The purpose of diversification is to build shareholder value. Diversification builds shareholder value when a diversified group of businesses can perform better under the auspices of a single corporate parent than they would as independent, stand-alone businesses. The goal is to achieve not just a 1 + 1 = 2 result, but rather to realize important 1 + 1 = 3 performance benefits. Whether getting into a new business has the potential to enhance shareholder value hinges on whether a company's entry into that business can pass the attractiveness test, the cost-of-entry test, and the better-off test. Entry into new businesses can take any of three forms: acquisition, internal start-up, or joint venture. The choice of which is best depends on: the firm's resources and capabilities, the industry's entry barriers, the importance of speed, and the relative costs. There are two fundamental approaches to diversification: into related businesses and into unrelated businesses. The rationale for related diversification is to benefit from strategic fit: Diversify into businesses with matchups along their respective value chains, and then capitalize on the strategic fit by sharing or transferring the resources and capabilities across matching value chain activities to gain competitive advantage. Unrelated diversification strategies surrender the competitive advantage potential of strategic fit at the value chain level in return for the potential that can be realized from superior corporate parenting or the sharing and transfer of generalized resources and capabilities. An outstanding corporate parent can benefit its businesses through (1) providing high-level oversight and making available other corporate resources, (2) allocating financial resources across the business portfolio, and (3) restructuring underperforming acquisitions.
Case:
See if you can identify the value chain relationships that make the businesses of the following companies related in competitively relevant ways. You should consider whether there are cross-business opportunities for (1) transferring skills and technology, (2) combining related value chain activities to achieve economies of scope, or (3) averaging the use of a well-respected brand name or other resources that enhance differentiation.
Bloomin' Brands
L'Oréal
Johnson & Johnson
1)List and describe the cross-business opportunities for transferring skills or technology that exist with Bloomin' Brands.
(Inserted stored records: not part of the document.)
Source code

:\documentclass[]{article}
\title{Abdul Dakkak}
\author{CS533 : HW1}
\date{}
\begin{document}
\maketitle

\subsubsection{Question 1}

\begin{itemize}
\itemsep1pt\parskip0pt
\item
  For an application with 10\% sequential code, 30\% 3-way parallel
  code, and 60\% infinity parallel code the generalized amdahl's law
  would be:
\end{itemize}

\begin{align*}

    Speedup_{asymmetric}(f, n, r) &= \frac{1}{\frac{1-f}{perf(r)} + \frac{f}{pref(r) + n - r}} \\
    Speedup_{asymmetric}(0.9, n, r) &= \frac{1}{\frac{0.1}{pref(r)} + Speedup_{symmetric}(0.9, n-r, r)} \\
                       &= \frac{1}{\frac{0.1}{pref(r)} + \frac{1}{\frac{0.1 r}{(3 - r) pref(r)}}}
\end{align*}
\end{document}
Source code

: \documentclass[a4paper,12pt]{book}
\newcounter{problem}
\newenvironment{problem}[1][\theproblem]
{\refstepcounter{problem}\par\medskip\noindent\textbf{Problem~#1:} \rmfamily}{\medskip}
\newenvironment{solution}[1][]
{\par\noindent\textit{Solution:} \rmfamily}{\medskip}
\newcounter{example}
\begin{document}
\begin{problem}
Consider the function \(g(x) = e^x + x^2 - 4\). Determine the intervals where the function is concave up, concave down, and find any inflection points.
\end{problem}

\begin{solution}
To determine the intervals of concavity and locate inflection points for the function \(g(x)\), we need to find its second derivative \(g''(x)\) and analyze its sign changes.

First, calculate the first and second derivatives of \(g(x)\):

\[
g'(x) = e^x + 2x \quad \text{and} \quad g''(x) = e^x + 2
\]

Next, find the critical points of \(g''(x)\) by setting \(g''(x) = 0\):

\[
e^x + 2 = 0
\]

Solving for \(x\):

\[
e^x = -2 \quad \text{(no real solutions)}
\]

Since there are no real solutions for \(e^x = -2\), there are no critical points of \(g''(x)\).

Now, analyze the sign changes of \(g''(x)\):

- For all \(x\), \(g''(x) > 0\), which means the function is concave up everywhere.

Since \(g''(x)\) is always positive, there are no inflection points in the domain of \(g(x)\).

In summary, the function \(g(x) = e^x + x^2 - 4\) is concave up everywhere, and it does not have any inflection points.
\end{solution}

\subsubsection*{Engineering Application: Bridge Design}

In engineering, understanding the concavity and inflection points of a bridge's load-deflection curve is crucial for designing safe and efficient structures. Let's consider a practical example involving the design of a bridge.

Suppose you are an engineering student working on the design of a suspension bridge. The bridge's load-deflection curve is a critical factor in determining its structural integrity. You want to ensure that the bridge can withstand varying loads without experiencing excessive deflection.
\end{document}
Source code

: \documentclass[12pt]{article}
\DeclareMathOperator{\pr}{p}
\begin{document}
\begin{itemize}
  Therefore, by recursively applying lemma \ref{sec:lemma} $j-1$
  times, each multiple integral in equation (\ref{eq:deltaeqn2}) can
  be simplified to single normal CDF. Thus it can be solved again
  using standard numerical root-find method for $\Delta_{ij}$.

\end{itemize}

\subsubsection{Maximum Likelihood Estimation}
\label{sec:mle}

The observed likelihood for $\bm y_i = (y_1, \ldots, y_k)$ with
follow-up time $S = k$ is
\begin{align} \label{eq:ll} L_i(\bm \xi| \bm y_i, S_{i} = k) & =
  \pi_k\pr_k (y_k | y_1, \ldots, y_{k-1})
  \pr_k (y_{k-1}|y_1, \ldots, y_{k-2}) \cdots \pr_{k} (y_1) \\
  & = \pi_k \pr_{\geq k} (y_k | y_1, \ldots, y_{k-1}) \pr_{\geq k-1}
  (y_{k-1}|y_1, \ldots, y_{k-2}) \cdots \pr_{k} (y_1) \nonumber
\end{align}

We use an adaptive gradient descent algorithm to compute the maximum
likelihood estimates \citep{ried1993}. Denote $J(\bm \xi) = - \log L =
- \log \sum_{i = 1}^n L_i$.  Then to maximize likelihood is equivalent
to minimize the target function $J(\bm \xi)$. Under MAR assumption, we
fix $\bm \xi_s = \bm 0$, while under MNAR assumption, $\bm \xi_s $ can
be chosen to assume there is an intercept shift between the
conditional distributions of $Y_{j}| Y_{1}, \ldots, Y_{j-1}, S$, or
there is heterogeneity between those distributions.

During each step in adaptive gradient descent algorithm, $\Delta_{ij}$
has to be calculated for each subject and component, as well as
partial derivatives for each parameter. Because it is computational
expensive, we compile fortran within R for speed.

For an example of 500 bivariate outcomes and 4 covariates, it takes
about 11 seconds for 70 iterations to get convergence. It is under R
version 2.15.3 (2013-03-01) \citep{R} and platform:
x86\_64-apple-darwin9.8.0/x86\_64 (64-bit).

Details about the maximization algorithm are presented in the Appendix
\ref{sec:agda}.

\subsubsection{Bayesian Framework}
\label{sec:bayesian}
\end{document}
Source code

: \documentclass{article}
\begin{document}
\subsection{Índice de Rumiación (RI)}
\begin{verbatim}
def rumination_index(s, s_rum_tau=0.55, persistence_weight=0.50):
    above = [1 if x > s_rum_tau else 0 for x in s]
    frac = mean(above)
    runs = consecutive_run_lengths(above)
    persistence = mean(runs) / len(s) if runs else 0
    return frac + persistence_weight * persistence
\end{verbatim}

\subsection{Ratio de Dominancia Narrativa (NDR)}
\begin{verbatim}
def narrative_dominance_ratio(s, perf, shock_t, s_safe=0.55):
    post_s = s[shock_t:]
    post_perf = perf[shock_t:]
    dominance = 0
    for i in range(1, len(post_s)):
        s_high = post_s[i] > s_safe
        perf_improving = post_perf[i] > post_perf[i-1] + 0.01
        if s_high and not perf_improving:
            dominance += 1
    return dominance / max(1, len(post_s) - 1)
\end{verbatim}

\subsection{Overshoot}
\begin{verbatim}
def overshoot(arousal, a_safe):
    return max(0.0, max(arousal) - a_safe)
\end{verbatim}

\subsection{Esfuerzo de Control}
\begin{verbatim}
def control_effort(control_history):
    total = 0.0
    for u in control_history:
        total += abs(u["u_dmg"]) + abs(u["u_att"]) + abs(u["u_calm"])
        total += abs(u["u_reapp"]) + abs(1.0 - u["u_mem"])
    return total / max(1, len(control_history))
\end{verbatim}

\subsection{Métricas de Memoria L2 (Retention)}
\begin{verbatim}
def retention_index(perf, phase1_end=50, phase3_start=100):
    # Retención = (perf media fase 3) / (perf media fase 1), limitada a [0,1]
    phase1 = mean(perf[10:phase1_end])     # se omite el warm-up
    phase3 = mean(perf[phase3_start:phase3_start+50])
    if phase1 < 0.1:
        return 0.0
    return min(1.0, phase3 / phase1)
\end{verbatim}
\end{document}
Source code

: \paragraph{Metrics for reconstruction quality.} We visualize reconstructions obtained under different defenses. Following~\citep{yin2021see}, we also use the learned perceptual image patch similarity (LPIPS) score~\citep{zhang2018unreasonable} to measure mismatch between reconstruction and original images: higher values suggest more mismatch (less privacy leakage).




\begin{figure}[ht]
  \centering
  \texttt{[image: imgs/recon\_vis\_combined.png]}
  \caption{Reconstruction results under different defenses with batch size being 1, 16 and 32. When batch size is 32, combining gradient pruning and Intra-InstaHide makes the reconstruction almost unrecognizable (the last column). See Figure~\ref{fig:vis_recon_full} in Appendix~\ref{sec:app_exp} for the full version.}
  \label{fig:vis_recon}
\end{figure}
The strategy adopted by Bloomin Brands is to take such steps which make the restaurants different from the competitors. The purpose is to establish a unique brand identity so that customers prefer Bloomin Brands over its competitors. They provide high quality food to the customers and that too at an affordable price. In this way they are able to capture large market share and also build brand loyalty among customers. They also provide healthy and positive environment to the customers in their restaurants.This is an example of two strategic fit opportunities. This they achieve by transferring skills and combining the related value chain activities to provide cheap products to the customers. The result is satisfied customers, huge profits and brand identity in the minds of customers.